Monitoring the Health of ECS Service Deployments

Aaron Kaz Kaczmarek
9 min readMay 1, 2019

The prominent feature of any continuous DevOps tool-chain, of course, is automation. Between Amazon Web Services’ ECS offering and their suite of CI/CD products (such as CodePipeline and Codebuild) you can setup an automated, containerized application deployment pipeline from commit to deploy virtually out-of-the-box with minimal configuration. However, while ECS does a great job on its own of managing the state of container tasks, calling health checks, registering and de-registering from load-balancers, and so on, there is a weak link in the chain that will inevitably require special attention — deployment health monitoring. Here I will discuss strategies for monitoring ECS deployments and hooking in behaviors such as automated rollbacks in the case of failures.

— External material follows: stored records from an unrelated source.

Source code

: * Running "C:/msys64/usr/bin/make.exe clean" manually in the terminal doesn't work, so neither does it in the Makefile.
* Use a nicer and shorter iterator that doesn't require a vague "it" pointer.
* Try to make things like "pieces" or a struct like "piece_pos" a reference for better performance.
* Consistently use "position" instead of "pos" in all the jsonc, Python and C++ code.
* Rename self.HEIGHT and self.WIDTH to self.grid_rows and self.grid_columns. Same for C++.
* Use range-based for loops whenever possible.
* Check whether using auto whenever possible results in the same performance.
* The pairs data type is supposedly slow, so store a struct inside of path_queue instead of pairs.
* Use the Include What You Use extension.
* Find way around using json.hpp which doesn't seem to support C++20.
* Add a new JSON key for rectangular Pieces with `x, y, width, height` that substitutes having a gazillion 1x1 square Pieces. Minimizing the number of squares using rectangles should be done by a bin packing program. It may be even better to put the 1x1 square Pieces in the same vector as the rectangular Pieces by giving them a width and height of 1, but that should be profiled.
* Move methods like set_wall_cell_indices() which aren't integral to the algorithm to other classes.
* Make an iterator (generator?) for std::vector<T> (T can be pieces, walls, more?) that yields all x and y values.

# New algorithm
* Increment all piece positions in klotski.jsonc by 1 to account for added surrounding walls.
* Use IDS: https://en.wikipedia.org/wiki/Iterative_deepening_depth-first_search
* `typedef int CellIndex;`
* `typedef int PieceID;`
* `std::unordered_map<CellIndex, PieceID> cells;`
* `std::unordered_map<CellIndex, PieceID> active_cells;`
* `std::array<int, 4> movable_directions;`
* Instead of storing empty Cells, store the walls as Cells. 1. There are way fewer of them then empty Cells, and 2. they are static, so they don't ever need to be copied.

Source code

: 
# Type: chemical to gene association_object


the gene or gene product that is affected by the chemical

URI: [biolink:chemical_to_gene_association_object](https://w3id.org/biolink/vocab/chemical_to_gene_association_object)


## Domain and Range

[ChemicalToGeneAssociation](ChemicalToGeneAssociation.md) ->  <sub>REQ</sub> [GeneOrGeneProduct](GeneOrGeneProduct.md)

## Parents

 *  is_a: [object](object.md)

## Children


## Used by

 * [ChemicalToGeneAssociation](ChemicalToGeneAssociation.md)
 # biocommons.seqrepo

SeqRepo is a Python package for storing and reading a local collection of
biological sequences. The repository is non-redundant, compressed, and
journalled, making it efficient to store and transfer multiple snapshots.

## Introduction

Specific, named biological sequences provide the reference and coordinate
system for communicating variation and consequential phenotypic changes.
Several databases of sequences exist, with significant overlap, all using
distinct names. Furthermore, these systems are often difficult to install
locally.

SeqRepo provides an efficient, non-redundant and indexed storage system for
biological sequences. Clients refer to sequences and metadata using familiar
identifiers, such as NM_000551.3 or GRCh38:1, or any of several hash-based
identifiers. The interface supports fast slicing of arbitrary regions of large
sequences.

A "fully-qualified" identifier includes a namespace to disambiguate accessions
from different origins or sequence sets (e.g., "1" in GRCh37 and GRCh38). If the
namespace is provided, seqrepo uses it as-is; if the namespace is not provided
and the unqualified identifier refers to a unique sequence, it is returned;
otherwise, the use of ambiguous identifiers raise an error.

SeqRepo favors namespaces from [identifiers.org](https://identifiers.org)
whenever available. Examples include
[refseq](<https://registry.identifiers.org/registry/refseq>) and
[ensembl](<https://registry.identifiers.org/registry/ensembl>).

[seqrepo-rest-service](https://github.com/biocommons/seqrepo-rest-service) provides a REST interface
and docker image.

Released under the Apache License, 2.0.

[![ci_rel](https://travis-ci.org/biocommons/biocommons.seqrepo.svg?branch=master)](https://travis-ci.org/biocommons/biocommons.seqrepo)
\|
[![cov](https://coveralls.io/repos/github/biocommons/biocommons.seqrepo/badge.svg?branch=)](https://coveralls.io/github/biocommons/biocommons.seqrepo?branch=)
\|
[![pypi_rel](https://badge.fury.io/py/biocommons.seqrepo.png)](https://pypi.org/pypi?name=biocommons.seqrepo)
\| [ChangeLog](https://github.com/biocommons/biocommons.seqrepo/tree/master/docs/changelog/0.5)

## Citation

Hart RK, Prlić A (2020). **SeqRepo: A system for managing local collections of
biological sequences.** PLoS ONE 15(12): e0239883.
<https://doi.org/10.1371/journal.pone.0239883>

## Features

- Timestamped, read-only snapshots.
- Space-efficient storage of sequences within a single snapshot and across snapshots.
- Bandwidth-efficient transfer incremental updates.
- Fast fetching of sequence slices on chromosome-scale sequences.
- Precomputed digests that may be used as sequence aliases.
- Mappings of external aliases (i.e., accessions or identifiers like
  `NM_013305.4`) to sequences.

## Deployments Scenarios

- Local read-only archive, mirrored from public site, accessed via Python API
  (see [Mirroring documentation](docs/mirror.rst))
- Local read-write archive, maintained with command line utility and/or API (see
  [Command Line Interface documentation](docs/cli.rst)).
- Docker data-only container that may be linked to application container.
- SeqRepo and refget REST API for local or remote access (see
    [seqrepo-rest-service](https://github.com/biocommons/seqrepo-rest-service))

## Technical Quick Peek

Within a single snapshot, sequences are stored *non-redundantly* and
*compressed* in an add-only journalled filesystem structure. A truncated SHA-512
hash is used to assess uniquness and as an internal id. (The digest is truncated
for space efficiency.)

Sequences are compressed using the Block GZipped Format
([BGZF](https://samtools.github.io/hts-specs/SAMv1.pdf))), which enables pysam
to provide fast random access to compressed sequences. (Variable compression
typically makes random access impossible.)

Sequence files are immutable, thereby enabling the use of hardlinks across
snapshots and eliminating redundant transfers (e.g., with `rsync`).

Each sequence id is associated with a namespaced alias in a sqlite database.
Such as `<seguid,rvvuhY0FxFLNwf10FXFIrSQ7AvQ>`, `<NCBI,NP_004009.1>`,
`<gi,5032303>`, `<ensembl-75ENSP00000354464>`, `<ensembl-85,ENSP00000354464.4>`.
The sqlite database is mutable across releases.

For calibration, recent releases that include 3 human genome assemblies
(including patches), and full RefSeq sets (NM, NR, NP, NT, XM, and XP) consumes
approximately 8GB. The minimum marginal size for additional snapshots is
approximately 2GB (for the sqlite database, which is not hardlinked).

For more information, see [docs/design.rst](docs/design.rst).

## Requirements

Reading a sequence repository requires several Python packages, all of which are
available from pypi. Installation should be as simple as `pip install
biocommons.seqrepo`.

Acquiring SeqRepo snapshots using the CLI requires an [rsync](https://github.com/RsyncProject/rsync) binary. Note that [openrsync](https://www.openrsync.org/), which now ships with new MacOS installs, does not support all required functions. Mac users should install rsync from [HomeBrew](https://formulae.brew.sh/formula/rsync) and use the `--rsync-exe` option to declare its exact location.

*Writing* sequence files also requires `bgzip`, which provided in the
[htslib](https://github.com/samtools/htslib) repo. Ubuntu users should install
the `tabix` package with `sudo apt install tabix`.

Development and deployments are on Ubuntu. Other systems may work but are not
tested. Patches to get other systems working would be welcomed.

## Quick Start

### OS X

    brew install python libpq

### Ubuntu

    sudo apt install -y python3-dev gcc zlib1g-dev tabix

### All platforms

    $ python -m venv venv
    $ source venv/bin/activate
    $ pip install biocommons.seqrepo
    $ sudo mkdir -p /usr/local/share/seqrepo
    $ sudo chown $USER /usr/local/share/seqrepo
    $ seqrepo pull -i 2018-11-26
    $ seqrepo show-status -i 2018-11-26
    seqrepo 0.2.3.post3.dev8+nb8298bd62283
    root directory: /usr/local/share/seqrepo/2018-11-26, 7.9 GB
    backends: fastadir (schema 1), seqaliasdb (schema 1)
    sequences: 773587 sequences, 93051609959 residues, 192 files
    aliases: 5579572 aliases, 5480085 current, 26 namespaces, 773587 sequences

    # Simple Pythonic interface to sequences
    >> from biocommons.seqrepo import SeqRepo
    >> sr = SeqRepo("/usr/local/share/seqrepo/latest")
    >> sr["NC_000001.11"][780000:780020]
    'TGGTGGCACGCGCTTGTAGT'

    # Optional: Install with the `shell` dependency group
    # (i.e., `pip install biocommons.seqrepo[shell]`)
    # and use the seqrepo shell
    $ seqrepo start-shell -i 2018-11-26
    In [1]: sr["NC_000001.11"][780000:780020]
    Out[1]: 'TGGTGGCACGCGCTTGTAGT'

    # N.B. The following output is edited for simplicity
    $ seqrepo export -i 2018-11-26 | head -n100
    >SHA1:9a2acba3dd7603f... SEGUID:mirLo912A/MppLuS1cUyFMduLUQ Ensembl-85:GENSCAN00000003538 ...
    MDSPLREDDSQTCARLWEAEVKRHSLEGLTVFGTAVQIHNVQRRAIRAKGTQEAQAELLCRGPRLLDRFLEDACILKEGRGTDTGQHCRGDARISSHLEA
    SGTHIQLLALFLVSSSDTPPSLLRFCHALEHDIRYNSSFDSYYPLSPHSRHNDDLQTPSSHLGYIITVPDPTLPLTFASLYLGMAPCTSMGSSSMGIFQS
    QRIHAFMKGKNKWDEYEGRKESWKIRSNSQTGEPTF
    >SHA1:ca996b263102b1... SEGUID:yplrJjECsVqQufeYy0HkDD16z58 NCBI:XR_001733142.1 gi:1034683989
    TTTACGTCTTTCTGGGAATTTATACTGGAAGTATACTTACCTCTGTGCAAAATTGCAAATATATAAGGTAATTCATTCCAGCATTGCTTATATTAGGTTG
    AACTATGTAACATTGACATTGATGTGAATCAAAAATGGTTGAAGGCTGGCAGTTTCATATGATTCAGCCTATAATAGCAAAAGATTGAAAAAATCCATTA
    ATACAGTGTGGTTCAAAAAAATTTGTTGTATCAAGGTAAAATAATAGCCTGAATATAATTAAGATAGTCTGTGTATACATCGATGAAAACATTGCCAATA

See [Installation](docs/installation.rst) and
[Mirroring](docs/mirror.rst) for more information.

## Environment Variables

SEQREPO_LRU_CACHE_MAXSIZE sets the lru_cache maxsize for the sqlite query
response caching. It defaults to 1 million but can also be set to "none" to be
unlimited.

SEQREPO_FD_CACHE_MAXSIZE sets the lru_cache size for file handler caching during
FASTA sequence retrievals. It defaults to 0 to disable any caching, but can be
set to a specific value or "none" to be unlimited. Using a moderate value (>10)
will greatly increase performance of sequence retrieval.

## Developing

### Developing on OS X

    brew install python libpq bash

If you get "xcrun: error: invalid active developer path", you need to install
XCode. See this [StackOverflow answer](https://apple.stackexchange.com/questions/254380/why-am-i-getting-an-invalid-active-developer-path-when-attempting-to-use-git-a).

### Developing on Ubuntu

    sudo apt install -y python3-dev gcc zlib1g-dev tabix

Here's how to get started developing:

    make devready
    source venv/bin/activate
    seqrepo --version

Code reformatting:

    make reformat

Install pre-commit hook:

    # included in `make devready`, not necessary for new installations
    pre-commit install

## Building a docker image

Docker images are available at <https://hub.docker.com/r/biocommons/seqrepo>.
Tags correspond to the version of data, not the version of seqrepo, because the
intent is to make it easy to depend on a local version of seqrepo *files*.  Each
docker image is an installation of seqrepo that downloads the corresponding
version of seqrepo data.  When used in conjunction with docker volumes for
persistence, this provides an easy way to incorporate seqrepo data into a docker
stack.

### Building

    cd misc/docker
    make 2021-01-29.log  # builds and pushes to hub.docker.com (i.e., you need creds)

A Brief Overview of ECS and Service Deployments

In ECS, we have three main components: clusters, services, and tasks. For simplicity, we can think of clusters as the physical server instances where containers will be hosted, services as the applications we want to host, and tasks as the instructions for starting containers and networking them. Just as container builds are, ideally, version tagged, task definitions are versioned in ECS so that snapshots of the application via container builds may correspond to specific task definition versions. An ECS service then is associated with exactly one version of a task definition where a deployment is created by updating the service with a new task definition. In a typical blue/green deployment, ECS will first attempt to start the desired tasks for a new deployment on the associated cluster. Once fulfilled, it will then deregister the tasks from the service-attached load balancer (if applicable) and stop all of the tasks started by the previous deployment (previous task version). Here’s an example flow summary starting from a new task and service.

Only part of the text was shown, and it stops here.